Hamza al-Ghamdi (in arabo: حمزة الغامدي‎; Al-Baha, 18 novembre 1980New York, 11 settembre 2001) è stato un terrorista saudita.

Biografia[modifica | modifica wikitesto]

È stato un membro di al-Qāʿida e uno dei pirati dell'aria del volo United Airlines 175 che fu dirottato e fatto schiantare col suo carico umano contro la seconda torre del World Trade Center di New York, nel quadro degli attentati dell'11 settembre 2001. [1][2]

Hamza al-Ghamdi

Secondo la Commissione sul''11 settembre, al-Ghamdi lasciò la sua famiglia per andare in Cecenia a combattere i russi, nei primi mesi del 2000, dove conobbe Mohand al-Shihri, che si imbarcherà con lui sul volo UA 175. Chiamò la famiglia numerose volte, dicendo che era in Cecenia.

Conosciuto con l'alias di Julaibeeb durante i preparativi si recò negli Emirati Arabi Uniti, dove ottenne un visto per gli USA, presumibilmente pagatogli da Mustafa al-Hawasawi. Altri cinque dirottatori si recarono negli Emirati Arabi, tra cui Majed Moqed, Ahmed al-Nami, Saeed al-Ghamdi, Ahmed al-Haznawi e Wail al-Shehri.

Nel gennaio 2001 prese in affitto una casella postale a Delray Beach, Florida, insieme a Mohand al-Shihri. Secondo l'FBI, al-Ghamdi non si recò negli USA prima del 28 maggio 2001, con un volo da Londra, insieme a Mohand al-Shihri e Abdulaziz al-Omari.

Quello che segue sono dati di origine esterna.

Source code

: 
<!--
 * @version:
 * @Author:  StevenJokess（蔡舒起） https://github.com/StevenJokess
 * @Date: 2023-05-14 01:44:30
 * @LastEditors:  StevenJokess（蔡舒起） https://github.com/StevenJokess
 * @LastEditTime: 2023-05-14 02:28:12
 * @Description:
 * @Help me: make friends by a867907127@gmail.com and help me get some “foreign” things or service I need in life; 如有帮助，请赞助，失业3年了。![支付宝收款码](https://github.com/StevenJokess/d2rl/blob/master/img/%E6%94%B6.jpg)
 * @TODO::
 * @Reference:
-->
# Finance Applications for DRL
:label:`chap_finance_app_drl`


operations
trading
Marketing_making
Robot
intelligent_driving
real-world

Nel marzo 2001 viene ripreso in un video-testamento, come fecero molti dirottatori, per annunciare il loro martirio. Il filmato fu trasmesso da al Jazeera nel 2002. Nel video, al-Ghamdi non parla, ma viene visto studiare mappe e manuali di volo.

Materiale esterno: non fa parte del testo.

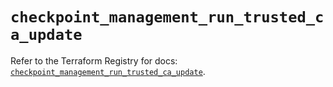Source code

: # `checkpoint_management_run_trusted_ca_update`

Refer to the Terraform Registry for docs: [`checkpoint_management_run_trusted_ca_update`](https://registry.terraform.io/providers/checkpointsw/checkpoint/2.11.0/docs/resources/management_run_trusted_ca_update).
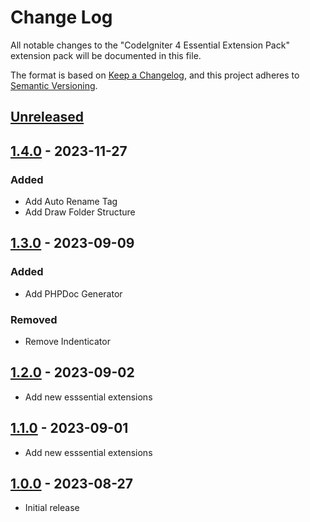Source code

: # Change Log

All notable changes to the "CodeIgniter 4 Essential Extension Pack" extension pack will be documented in this file.

The format is based on [Keep a Changelog](https://keepachangelog.com/en/1.0.0/),
and this project adheres to [Semantic Versioning](https://semver.org/spec/v2.0.0.html).

## [Unreleased]

## [1.4.0] - 2023-11-27

### Added

- Add Auto Rename Tag
- Add Draw Folder Structure

## [1.3.0] - 2023-09-09

### Added

- Add PHPDoc Generator

### Removed

- Remove Indenticator

## [1.2.0] - 2023-09-02

- Add new esssential extensions

## [1.1.0] - 2023-09-01

- Add new esssential extensions

## [1.0.0] - 2023-08-27

- Initial release

[unreleased]: https://github.com/ManuelGil/vscode-codeigniter4-pack/compare/v1.4.0...HEAD
[1.4.0]: https://github.com/ManuelGil/vscode-codeigniter4-pack/compare/v1.3.0...v1.4.0
[1.3.0]: https://github.com/ManuelGil/vscode-codeigniter4-pack/compare/v1.2.0...v1.3.0
[1.2.0]: https://github.com/ManuelGil/vscode-codeigniter4-pack/compare/v1.1.0...v1.2.0
[1.1.0]: https://github.com/ManuelGil/vscode-codeigniter4-pack/compare/v1.0.0...v1.1.0
[1.0.0]: https://github.com/ManuelGil/vscode-codeigniter4-pack/releases/tag/v1.0.0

Il 29 o il 30 agosto al-Ghamdi compra un biglietto del volo UA 175 per sé e per suo fratello Ahmed. Hamza e Ahmed alloggiarono al Charles Hotel di Cambridge, Massachusetts, in cui rimasero fino l'8 settembre, quando si spostarono al Days Hotel a Brighton, vicino a Boston, in cui rimasero fino la mattina degli attacchi.

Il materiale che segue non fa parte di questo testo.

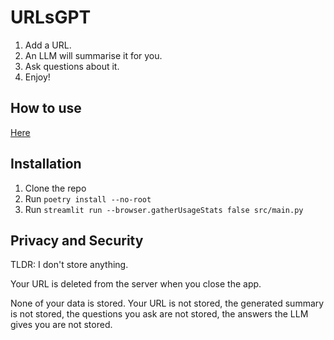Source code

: # URLsGPT

1. Add a URL.
2. An LLM will summarise it for you.
3. Ask questions about it.
4. Enjoy!

## How to use
[Here](https://urls-gpt.riju.tech/)

## Installation
1. Clone the repo
2. Run `poetry install --no-root`
3. Run `streamlit run --browser.gatherUsageStats false src/main.py`

## Privacy and Security
TLDR: I don't store anything.

Your URL is deleted from the server when you close the app.

None of your data is stored. Your URL is not stored, the generated summary is not stored, the questions you ask are not stored, the answers the LLM gives you are not stored.
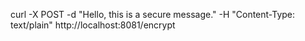 curl -X POST -d "Hello, this is a secure message." -H "Content-Type: text/plain" http://localhost:8081/encrypt
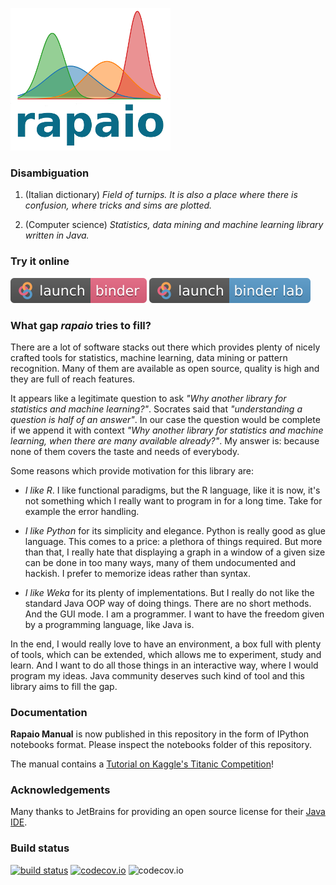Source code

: 
![rapaio logo](./docs/logo/logo-medium.png) 

### Disambiguation

1. (Italian dictionary) *Field of turnips. It is also a place 
where there is confusion, where tricks and sims are plotted.*

2. (Computer science) *Statistics, data mining and machine learning 
library written in Java.*

### Try it online
 
[![Launch rapaio with IJava binder jupyter](images/launch-binder.svg)](https://mybinder.org/v2/gh/padreati/rapaio-notebooks/master) 
[![Launch rapaio with IJava binder jupyter lab](images/launch-binder-lab.svg)](https://mybinder.org/v2/gh/padreati/rapaio-notebooks/master?urlpath=lab)

### What gap *rapaio* tries to fill?

There are a lot of software stacks out there which provides plenty of 
nicely crafted tools for statistics, machine learning, data mining or 
pattern recognition. Many of them are available as open source, 
quality is high and they are full of reach features.

It appears like a legitimate question to ask *"Why another library for 
statistics and machine learning?"*. Socrates said that *"understanding 
a question is half of an answer"*. In our case the question would be 
complete if we append it with context *"Why another library for statistics 
and machine learning, when there are many available already?"*. 
My answer is: because none of them covers the taste and needs of everybody.

Some reasons which provide motivation for this library are:

* *I like R*. I like functional paradigms, but the R 
language, like it is now, it's not something which I really want to 
program in for a long time. Take for example the error handling.

* *I like Python* for its simplicity and elegance. Python is really good 
as glue language. This comes to a price: a plethora of things required. 
But more than that, I really hate that displaying a graph 
in a window of a given size can be done in too many ways, 
many of them undocumented and hackish. I prefer to memorize ideas 
rather than syntax.

* *I like Weka* for its plenty of implementations. But I really do not like 
the standard Java OOP way of doing things. There are no short methods.
And the GUI mode. I am a programmer. I want to have the freedom given
by a programming language, like Java is.

In the end, I would really love to have an environment, a box full with 
plenty of tools, which can be extended, which allows me to experiment, 
study and learn. And I want to do all those things in an interactive way, 
where I would program my ideas. Java community deserves such kind of tool 
and this library aims to fill the gap.

### Documentation

**Rapaio Manual** is now published in this repository in the form of IPython notebooks format. Please inspect the notebooks folder 
of this repository.

The manual contains a [Tutorial on Kaggle's Titanic Competition](https://aureliantutuianu.gitbooks.io/rapaio-manual/content/kaggle-titanic.html)!

### Acknowledgements


Many thanks to JetBrains for providing an open source license for their [Java IDE](https://www.jetbrains.com/idea/).

### Build status

[![build status](https://travis-ci.org/padreati/rapaio.svg?branch=master)](https://travis-ci.org/padreati/rapaio)
[![codecov.io](https://codecov.io/github/padreati/rapaio/coverage.svg?branch=master)](https://codecov.io/github/padreati/rapaio?branch=master)
![codecov.io](https://codecov.io/github/padreati/rapaio/branch.svg?branch=master)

La mattina dell'11 settembre, lui e Ahmed presero un taxi fino al Logan International Airport, dove si imbarcarono alle 7:27 sul volo UA 175 da Boston a Los Angeles. Durante le operazioni di dirottamento, lui e suo fratello Ahmed costrinsero i passeggeri a spostarsi verso la coda dell'aereo, mentre Mohand al-Shihri e Fayez Banihammad uccidevano i piloti, così che Marwan al-Shehhi potesse pilotarlo contro la Torre Sud del WTC.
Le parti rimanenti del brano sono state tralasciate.